Ollama (interactive):

ollama run qwen3:30b-a3b "Explain mixture-of-experts routing in one paragraph."

llama.cpp (HTTP, OpenAI-compatible):

curl http://localhost:8000/v1/chat/completions \
  -H "Content-Type: application/json" \
  -d '{
    "model": "qwen3-30b-a3b",
    "messages": [{"role": "user", "content": "Explain mixture-of-experts routing in one paragraph."}]
  }'

By default Qwen3 runs in thinking mode, emitting a <think>...</think> block before the final answer (the model card's enable_thinking=True flag toggles it off). All 30.5B parameters stay resident in VRAM regardless of path — the 3.3B "activated" figure is a compute-per-token number (which 8 of the 128 experts the router fires), not a memory figure.

Results

  • Generation speed: 166.9 tokens/s at 4K context (Q4_K), measured on RTX 3090 Ti by Hardware Corner's gpu-llm-benchmarks.
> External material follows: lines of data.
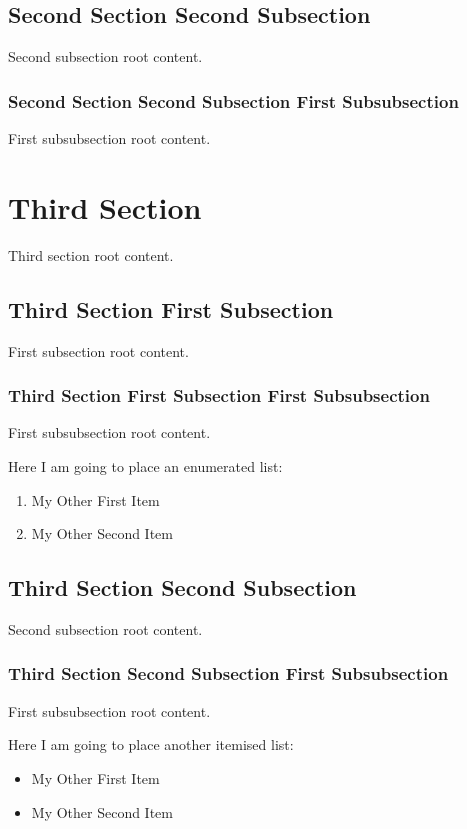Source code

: \documentclass[12pt,twocolumn,a4paper,twoside]{article}
\begin{document}
\subsection{Second Section Second Subsection}
Second subsection root content.
\subsubsection{Second Section Second Subsection First Subsubsection}
First subsubsection root content.
\section{Third Section}
Third section root content.
\subsection{Third Section First Subsection}
First subsection root content.
\subsubsection{Third Section First Subsection First Subsubsection}
First subsubsection root content.

Here I am going to place an enumerated list:

\begin{enumerate}
\item My Other First Item
\item My Other Second Item
\end{enumerate}

\subsection{Third Section Second Subsection}
Second subsection root content.
\subsubsection{Third Section Second Subsection First Subsubsection}
First subsubsection root content.

Here I am going to place another itemised list:

\begin{itemize}
\item My Other First Item
\item My Other Second Item
\end{itemize}
\end{document}
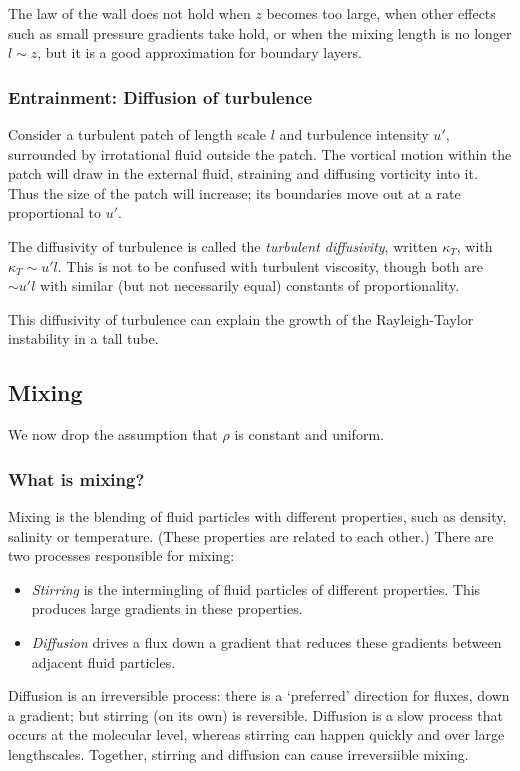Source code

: The law of the wall does not hold when $z$ becomes too large, when other effects
such as small pressure gradients take hold, or when the mixing length is no
longer $l\sim z$, but it is a good approximation for boundary layers. 

\subsubsection{Entrainment: Diffusion of turbulence}

Consider a turbulent patch of length scale $l$ and turbulence intensity $u'$,
surrounded by irrotational fluid outside the patch. The vortical motion within
the patch will draw in the external fluid, straining and diffusing vorticity
into it. Thus the size of the patch will increase; its boundaries move out at a
rate proportional to $u'$. 

The diffusivity of turbulence is called the \textit{turbulent diffusivity},
written $\kappa_T$, with $\kappa_T \sim u'l$. This is not to be confused with
turbulent viscosity, though both are $\sim u'l$ with similar (but not
necessarily equal) constants of proportionality.

This diffusivity of turbulence can explain the growth of the Rayleigh-Taylor
instability in a tall tube. 

\subsection{Mixing}

We now drop the assumption that $\rho$ is constant and uniform.

\subsubsection{What is mixing?}

Mixing is the blending of fluid particles with different properties, such as
density, salinity or temperature. (These properties are related to each other.)
There are two processes responsible for mixing:
\begin{itemize}
    \item \textit{Stirring} is the intermingling of fluid particles of different
        properties. This produces large gradients in these properties.
    \item \textit{Diffusion} drives a flux down a gradient that reduces these
        gradients between adjacent fluid particles.
\end{itemize}
Diffusion is an irreversible process: there is a `preferred' direction for
fluxes, down a gradient; but stirring (on its own) is reversible. Diffusion is a
slow process that occurs at the molecular level, whereas stirring can happen
quickly and over large lengthscales. Together, stirring and diffusion can cause
irreversiible mixing.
It scales down gracefully as context grows: 121.9 tok/s at 16K and 92.0 tok/s at 32K — the slow falloff is the MoE design paying off, since only 3.3B parameters are read per token.
  • Prefill speed: 3,441.0 tokens/s at 4K context on the same Hardware Corner RTX 3090 Ti row (2,205.6 at 16K, 1,483.9 at 32K).
  • VRAM usage: 24.0 GB peak at 4K context per /check/qwen3-30b-a3b/rtx-3090-ti — the ~18.6 GB Q4_K weights plus KV-cache and activations sit comfortably inside the 24 GB card with no offload required.
  • Quality notes: Q4_K keeps the model at 4-bit while preserving the higher-precision tensors that matter for output quality; the canonical model card lists a 32,768-token native context, extensible to 131,072 with YaRN, but on a single 24 GB card the KV-cache is the binding constraint at long context — keep it modest (4K–16K) to stay within the card.
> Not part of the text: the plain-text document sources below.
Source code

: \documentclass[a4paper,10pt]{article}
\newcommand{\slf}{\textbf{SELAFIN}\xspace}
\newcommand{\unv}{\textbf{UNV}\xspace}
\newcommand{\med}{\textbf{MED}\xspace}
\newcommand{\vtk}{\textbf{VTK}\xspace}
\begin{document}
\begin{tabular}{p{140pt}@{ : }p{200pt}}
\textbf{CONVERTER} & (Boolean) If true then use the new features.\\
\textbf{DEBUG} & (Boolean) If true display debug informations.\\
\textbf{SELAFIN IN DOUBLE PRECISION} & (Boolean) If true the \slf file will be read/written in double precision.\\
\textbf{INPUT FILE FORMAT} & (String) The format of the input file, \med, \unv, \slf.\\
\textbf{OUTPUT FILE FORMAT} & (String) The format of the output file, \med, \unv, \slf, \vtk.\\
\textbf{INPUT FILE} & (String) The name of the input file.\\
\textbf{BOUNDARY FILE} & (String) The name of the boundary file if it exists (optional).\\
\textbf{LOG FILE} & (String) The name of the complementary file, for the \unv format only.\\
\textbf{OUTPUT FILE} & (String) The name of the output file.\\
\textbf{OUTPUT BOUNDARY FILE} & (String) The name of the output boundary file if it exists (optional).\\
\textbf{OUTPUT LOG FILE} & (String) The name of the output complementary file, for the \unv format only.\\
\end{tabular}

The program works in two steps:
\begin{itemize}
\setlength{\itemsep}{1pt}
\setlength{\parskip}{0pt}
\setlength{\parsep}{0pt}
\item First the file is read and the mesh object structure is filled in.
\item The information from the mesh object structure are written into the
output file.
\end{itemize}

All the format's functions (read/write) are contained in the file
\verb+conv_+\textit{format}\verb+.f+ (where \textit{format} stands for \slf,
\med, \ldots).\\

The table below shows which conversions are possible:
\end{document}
For the full benchmark data and side-by-side compare across cards, see /check/qwen3-30b-a3b/rtx-3090-ti.

Troubleshooting

KeyError: 'qwen3_moe' on model load

The Qwen3-MoE architecture needs a recent transformers. The model card warns that transformers<4.51.0 raises KeyError: 'qwen3_moe'. This only affects the raw transformers/diffusers path — the GGUF routes (Ollama / llama.cpp / LM Studio) sidestep it entirely, which is another reason to prefer them on a single consumer card. If you do run the Python snippet, pip install -U transformers first.

Out of memory at long context

The 4K-context benchmark peaks at 24.0 GB on the RTX 3090 Ti, so the card is essentially full even though the weights are only ~18.6 GB — the remainder is KV-cache and activations. Pushing -c (context length) higher grows the KV-cache and will eventually OOM. Stay at 4K–16K on the 3090 Ti; if you need the full 131K YaRN context, that needs a bigger card. If you have measured a working long-context configuration on a 3090 Ti, please contribute it.
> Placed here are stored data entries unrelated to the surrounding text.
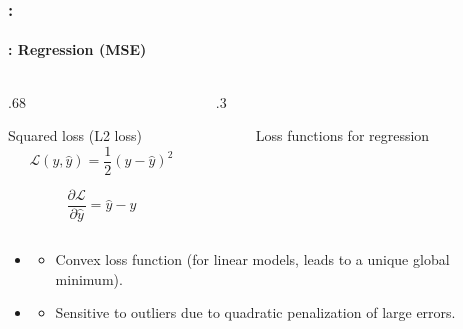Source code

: \documentclass[xcolor=table]{beamer}
\begin{document}
\begin{frame}
	\frametitle{\insertshortsubtitle: \insertsection}
	\framesubtitle{\insertsubsection: Regression (MSE)}

	\begin{columns}
		\begin{column}{.68\linewidth}
			\begin{block}{Squared loss (L2 loss)}
				\[\mathcal{L}(y, \hat{y}) = \frac{1}{2} (y - \hat{y})^2\]
				
				\[
				\frac{\partial \mathcal{L}}{\partial \hat{y}} = \hat{y} - y
				\]
			\end{block}
			
		\end{column}%
		\begin{column}{.3\linewidth}
			\begin{figure}
				\caption{Loss functions for regression \cite{2017-rosenberg}}
			\end{figure}
		\end{column}
	\end{columns}

	\begin{itemize}
		\item {}
		\begin{itemize}
			\item Convex loss function (for linear models, leads to a unique global minimum).
		\end{itemize}
		\item {}
		\begin{itemize}
			\item Sensitive to outliers due to quadratic penalization of large errors.
		\end{itemize}
	\end{itemize}

\end{frame}
\end{document}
"All 30B parameters must fit, not just 3B"

Qwen3-30B-A3B is marketed as 30.5B total / 3.3B activated per token. All 128 experts must be resident in VRAM because the router picks 8 of them at inference time — you cannot pre-prune them. The 3.3B active figure governs speed (why generation is fast), the 30.5B total governs fit (why it needs ~18.6 GB at Q4_K). That fit still clears the 24 GB card with headroom; sub-24 GB cards need either a smaller quant or MoE CPU-offload, which is a different recipe.

Multi-GPU launch commands from the model card don't fit a single 3090 Ti

The official HF model card's Quickstart shows the BF16 transformers path (~61 GB of weights) and references vLLM/SGLang server deployments — those are multi-GPU or large-card configurations, not a consumer single-card path. For one RTX 3090 Ti use the Q4_K GGUF route (Path A/B/C above); the BF16 transformers path does not fit 24 GB.

Generation slower than expected for the GPU class

Confirm FlashAttention is active (-fa 1 on llama.cpp; Ollama enables it by default) and that you are at small context — LLM token generation is memory-bandwidth-bound, so the per-token rate drops mechanically as the KV-cache grows past 4K, exactly as the Hardware Corner table shows (166.9 → 92.0 tok/s walking from 4K to 32K). If your numbers are still off, please report them.

common questions
How much VRAM does Qwen3 30B-A3B need?

About 24 GB — the minimum this recipe targets.

Which GPUs is Qwen3 30B-A3B tested on?

RTX 3090 Ti (24 GB).

How hard is this setup?

Intermediate — follow the steps above.